• [YOUR GOAL] The line containing "The website property" marks the end; write out exactly every line from the start of the data up to and including it, without the pictures.

• [PROVIDED DATA]
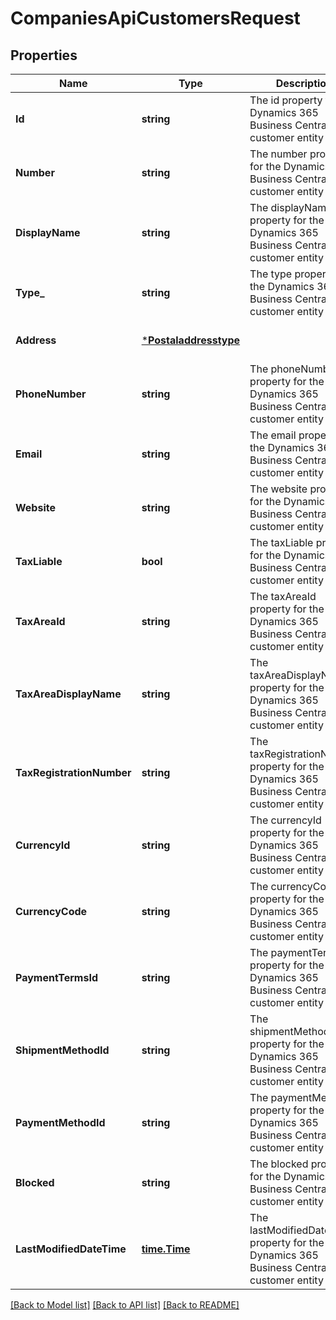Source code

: # CompaniesApiCustomersRequest

## Properties
Name | Type | Description | Notes
------------ | ------------- | ------------- | -------------
**Id** | **string** | The id property for the Dynamics 365 Business Central customer entity | [optional] [default to null]
**Number** | **string** | The number property for the Dynamics 365 Business Central customer entity | [optional] [default to null]
**DisplayName** | **string** | The displayName property for the Dynamics 365 Business Central customer entity | [optional] [default to null]
**Type_** | **string** | The type property for the Dynamics 365 Business Central customer entity | [optional] [default to null]
**Address** | [***Postaladdresstype**](postaladdresstype.md) |  | [optional] [default to null]
**PhoneNumber** | **string** | The phoneNumber property for the Dynamics 365 Business Central customer entity | [optional] [default to null]
**Email** | **string** | The email property for the Dynamics 365 Business Central customer entity | [optional] [default to null]
**Website** | **string** | The website property for the Dynamics 365 Business Central customer entity | [optional] [default to null]
**TaxLiable** | **bool** | The taxLiable property for the Dynamics 365 Business Central customer entity | [optional] [default to null]
**TaxAreaId** | **string** | The taxAreaId property for the Dynamics 365 Business Central customer entity | [optional] [default to null]
**TaxAreaDisplayName** | **string** | The taxAreaDisplayName property for the Dynamics 365 Business Central customer entity | [optional] [default to null]
**TaxRegistrationNumber** | **string** | The taxRegistrationNumber property for the Dynamics 365 Business Central customer entity | [optional] [default to null]
**CurrencyId** | **string** | The currencyId property for the Dynamics 365 Business Central customer entity | [optional] [default to null]
**CurrencyCode** | **string** | The currencyCode property for the Dynamics 365 Business Central customer entity | [optional] [default to null]
**PaymentTermsId** | **string** | The paymentTermsId property for the Dynamics 365 Business Central customer entity | [optional] [default to null]
**ShipmentMethodId** | **string** | The shipmentMethodId property for the Dynamics 365 Business Central customer entity | [optional] [default to null]
**PaymentMethodId** | **string** | The paymentMethodId property for the Dynamics 365 Business Central customer entity | [optional] [default to null]
**Blocked** | **string** | The blocked property for the Dynamics 365 Business Central customer entity | [optional] [default to null]
**LastModifiedDateTime** | [**time.Time**](time.Time.md) | The lastModifiedDateTime property for the Dynamics 365 Business Central customer entity | [optional] [default to null]

[[Back to Model list]](../README.md#documentation-for-models) [[Back to API list]](../README.md#documentation-for-api-endpoints) [[Back to README]](../README.md)


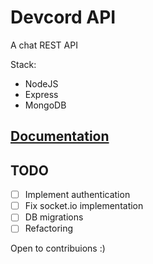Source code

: # Devcord API

A chat REST API

Stack:

- NodeJS
- Express
- MongoDB

## [Documentation](DOCUMENTATION.md)

## TODO

- [ ] Implement authentication
- [ ] Fix socket.io implementation
- [ ] DB migrations
- [ ] Refactoring

Open to contribuions :)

• [PROBLEM SOLUTION]
Source code

: # CompaniesApiCustomersRequest

## Properties
Name | Type | Description | Notes
------------ | ------------- | ------------- | -------------
**Id** | **string** | The id property for the Dynamics 365 Business Central customer entity | [optional] [default to null]
**Number** | **string** | The number property for the Dynamics 365 Business Central customer entity | [optional] [default to null]
**DisplayName** | **string** | The displayName property for the Dynamics 365 Business Central customer entity | [optional] [default to null]
**Type_** | **string** | The type property for the Dynamics 365 Business Central customer entity | [optional] [default to null]
**Address** | [***Postaladdresstype**](postaladdresstype.md) |  | [optional] [default to null]
**PhoneNumber** | **string** | The phoneNumber property for the Dynamics 365 Business Central customer entity | [optional] [default to null]
**Email** | **string** | The email property for the Dynamics 365 Business Central customer entity | [optional] [default to null]
**Website** | **string** | The website property for the Dynamics 365 Business Central customer entity | [optional] [default to null]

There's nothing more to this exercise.